• Aim of the exercise: Copy each line of the records that includes "Mixer".

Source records
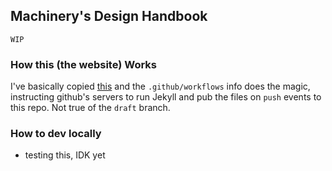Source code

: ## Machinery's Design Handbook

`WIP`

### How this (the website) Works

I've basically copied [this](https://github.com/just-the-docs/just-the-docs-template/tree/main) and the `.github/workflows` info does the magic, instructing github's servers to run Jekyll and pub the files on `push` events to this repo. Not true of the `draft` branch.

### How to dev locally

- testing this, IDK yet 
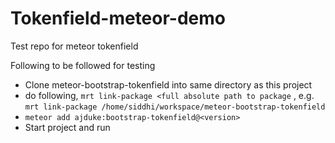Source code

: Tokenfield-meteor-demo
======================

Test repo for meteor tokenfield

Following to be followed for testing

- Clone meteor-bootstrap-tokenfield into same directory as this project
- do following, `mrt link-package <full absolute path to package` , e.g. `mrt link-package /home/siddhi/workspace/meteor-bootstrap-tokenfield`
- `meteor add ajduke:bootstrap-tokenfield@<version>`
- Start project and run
* * *
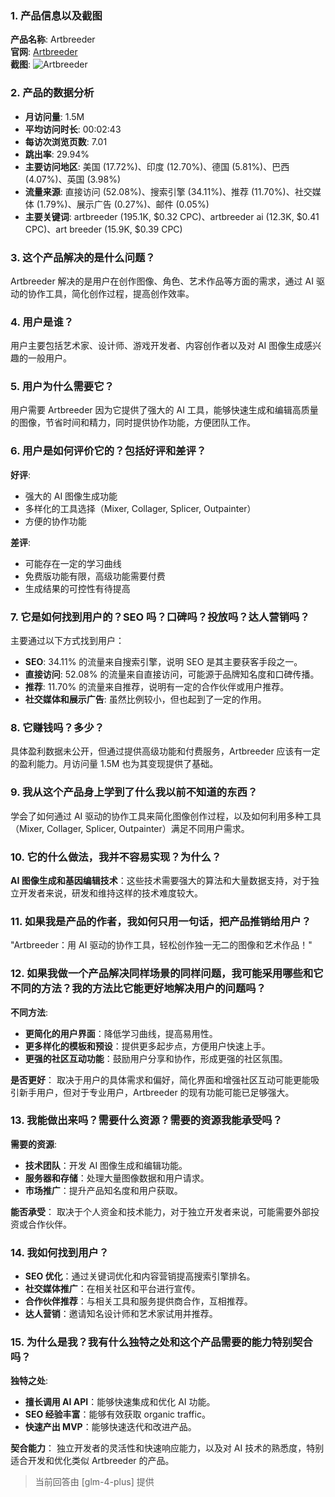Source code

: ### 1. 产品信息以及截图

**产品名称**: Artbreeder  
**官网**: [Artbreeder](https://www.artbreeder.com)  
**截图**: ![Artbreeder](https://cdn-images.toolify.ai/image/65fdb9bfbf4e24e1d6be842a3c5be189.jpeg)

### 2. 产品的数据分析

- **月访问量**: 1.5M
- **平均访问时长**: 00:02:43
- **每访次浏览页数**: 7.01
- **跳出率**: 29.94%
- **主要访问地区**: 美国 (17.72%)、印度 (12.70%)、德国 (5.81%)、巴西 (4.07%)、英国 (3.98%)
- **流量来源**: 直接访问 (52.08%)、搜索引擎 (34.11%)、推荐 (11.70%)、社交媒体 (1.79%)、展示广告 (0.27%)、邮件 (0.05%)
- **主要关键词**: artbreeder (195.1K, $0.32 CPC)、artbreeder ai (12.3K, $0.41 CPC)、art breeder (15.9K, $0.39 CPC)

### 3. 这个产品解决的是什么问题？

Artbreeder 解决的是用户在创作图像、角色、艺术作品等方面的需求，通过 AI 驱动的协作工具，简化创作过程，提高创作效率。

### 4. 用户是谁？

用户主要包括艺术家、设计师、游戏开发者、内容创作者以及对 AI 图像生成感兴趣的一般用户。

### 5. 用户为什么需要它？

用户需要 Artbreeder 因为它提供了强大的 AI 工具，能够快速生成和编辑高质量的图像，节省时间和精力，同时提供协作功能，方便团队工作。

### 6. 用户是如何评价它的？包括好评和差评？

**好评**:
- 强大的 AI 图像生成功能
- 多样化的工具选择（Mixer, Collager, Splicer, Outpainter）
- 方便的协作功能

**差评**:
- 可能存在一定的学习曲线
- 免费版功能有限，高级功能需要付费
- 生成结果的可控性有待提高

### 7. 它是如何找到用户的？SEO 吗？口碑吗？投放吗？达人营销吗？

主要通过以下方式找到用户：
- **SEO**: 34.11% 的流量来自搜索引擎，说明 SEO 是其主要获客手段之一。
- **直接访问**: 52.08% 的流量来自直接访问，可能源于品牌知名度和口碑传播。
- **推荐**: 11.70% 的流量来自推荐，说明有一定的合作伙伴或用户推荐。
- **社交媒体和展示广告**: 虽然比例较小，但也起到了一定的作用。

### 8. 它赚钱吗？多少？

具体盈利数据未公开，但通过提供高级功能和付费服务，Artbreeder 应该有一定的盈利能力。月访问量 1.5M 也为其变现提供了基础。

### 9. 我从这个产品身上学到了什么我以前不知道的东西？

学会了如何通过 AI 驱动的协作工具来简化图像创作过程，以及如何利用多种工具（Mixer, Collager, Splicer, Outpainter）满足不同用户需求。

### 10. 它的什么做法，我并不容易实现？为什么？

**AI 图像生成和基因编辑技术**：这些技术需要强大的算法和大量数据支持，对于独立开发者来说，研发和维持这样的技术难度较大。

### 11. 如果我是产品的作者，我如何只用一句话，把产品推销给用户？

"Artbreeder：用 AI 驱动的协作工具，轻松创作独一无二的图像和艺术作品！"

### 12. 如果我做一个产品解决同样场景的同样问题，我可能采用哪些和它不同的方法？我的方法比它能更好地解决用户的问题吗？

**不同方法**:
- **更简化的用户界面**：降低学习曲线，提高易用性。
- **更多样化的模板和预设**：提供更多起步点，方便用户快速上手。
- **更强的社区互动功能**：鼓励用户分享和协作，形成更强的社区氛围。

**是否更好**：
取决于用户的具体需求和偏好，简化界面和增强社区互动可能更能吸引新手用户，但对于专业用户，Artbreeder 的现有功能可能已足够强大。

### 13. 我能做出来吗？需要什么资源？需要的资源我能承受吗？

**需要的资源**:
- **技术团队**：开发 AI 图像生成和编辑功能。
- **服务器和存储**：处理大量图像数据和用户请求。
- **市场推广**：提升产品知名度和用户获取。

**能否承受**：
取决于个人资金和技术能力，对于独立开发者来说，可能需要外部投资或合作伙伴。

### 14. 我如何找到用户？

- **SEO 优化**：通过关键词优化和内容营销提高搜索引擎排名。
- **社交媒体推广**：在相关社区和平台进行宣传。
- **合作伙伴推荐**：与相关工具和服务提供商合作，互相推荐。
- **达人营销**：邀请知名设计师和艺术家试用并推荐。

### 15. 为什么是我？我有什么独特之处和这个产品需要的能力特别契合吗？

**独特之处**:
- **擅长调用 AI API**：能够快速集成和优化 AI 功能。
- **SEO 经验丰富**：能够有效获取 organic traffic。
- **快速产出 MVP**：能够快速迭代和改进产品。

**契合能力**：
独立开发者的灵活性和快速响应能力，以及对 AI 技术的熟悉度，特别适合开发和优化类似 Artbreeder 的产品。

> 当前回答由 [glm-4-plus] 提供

• Exercise solution:
- 多样化的工具选择（Mixer, Collager, Splicer, Outpainter）
学会了如何通过 AI 驱动的协作工具来简化图像创作过程，以及如何利用多种工具（Mixer, Collager, Splicer, Outpainter）满足不同用户需求。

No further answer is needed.